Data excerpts

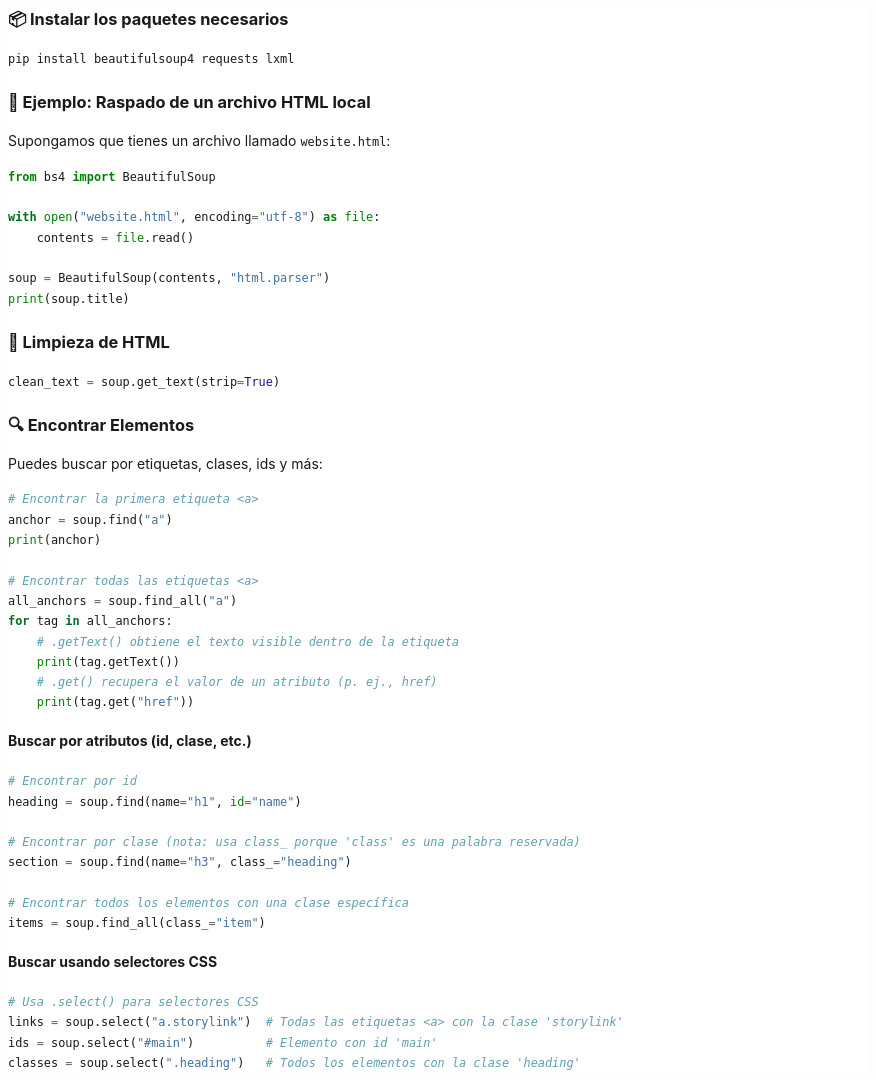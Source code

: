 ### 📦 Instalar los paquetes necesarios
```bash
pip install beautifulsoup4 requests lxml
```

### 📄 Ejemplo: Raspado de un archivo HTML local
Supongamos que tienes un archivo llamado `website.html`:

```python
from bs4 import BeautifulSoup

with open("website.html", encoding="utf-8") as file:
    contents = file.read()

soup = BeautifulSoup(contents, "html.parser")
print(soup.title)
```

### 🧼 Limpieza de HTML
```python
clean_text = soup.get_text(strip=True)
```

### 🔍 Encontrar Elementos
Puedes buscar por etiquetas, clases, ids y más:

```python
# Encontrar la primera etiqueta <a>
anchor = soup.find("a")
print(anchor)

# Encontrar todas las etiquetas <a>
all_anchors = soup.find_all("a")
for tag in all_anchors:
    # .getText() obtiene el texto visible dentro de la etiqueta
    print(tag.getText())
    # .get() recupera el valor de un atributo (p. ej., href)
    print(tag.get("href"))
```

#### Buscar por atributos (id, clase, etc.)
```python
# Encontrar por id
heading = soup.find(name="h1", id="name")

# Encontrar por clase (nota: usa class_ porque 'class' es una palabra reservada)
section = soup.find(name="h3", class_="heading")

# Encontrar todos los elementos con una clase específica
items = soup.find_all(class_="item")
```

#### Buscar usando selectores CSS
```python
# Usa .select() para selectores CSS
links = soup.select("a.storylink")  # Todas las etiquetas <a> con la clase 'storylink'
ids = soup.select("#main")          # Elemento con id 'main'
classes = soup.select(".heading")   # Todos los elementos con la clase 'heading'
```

...

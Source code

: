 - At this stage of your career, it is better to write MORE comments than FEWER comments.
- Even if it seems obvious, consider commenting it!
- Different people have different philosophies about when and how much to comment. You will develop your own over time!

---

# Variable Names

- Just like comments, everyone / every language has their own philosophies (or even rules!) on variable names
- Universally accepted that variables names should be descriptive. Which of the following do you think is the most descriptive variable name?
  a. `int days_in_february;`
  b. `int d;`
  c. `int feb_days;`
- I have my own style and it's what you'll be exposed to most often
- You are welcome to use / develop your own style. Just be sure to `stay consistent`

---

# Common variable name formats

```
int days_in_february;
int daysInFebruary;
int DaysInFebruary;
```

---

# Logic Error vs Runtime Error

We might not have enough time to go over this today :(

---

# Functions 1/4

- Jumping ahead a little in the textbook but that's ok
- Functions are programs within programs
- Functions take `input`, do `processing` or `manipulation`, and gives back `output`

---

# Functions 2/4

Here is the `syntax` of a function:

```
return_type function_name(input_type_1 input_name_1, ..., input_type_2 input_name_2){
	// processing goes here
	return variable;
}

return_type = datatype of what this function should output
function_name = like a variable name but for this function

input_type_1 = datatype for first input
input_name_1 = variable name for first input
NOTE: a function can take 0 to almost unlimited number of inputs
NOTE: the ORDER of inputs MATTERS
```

...

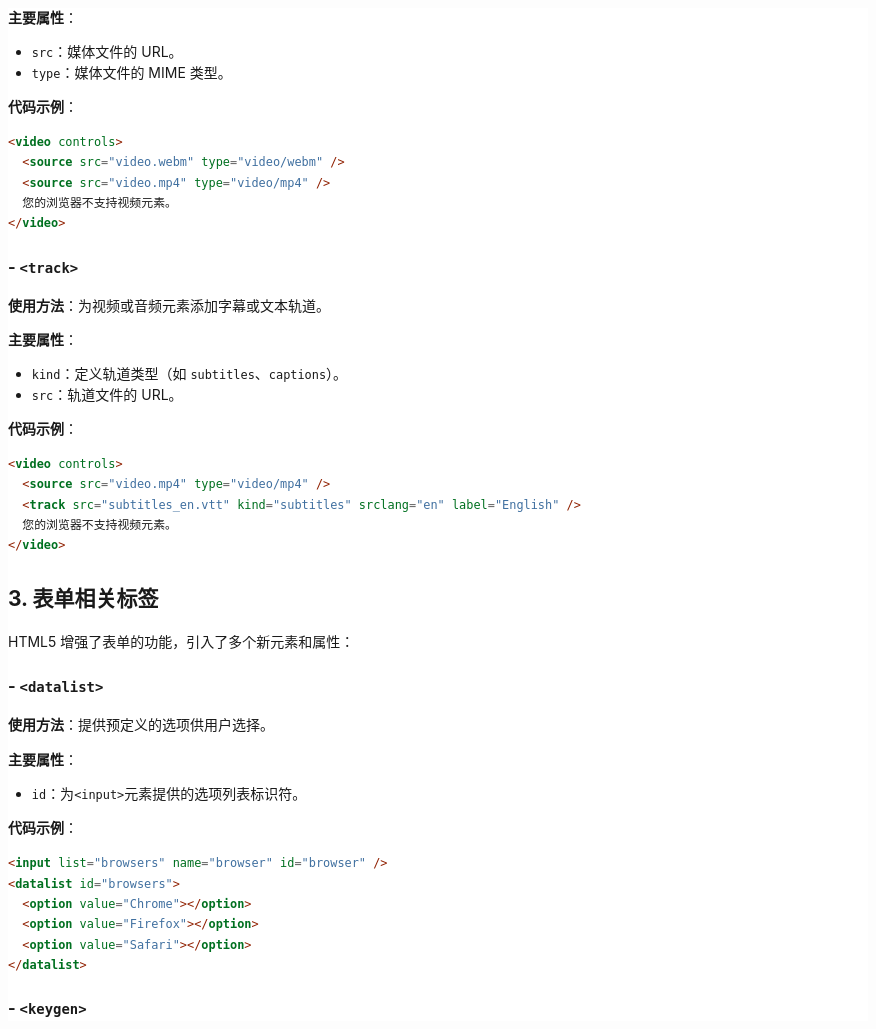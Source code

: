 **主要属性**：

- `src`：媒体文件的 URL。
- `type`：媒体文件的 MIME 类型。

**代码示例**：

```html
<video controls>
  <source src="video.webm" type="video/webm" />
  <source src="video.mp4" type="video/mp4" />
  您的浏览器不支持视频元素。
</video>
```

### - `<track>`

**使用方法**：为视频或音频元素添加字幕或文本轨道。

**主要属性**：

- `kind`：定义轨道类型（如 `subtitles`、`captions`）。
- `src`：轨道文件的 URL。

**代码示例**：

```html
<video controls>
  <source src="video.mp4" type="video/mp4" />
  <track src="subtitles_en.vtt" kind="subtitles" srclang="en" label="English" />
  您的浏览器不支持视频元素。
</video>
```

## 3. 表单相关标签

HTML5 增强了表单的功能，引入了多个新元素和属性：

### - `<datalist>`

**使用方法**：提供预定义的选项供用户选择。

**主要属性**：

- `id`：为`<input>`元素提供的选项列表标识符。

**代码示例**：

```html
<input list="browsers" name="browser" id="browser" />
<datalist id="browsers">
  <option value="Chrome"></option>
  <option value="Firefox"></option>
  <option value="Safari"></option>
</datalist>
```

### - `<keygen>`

## What you should do
Lines that contain "Just" should be pulled from the entries above and reported.

## Result for this task
- Just like comments, everyone / every language has their own philosophies (or even rules!) on variable names
- You are welcome to use / develop your own style. Just be sure to `stay consistent`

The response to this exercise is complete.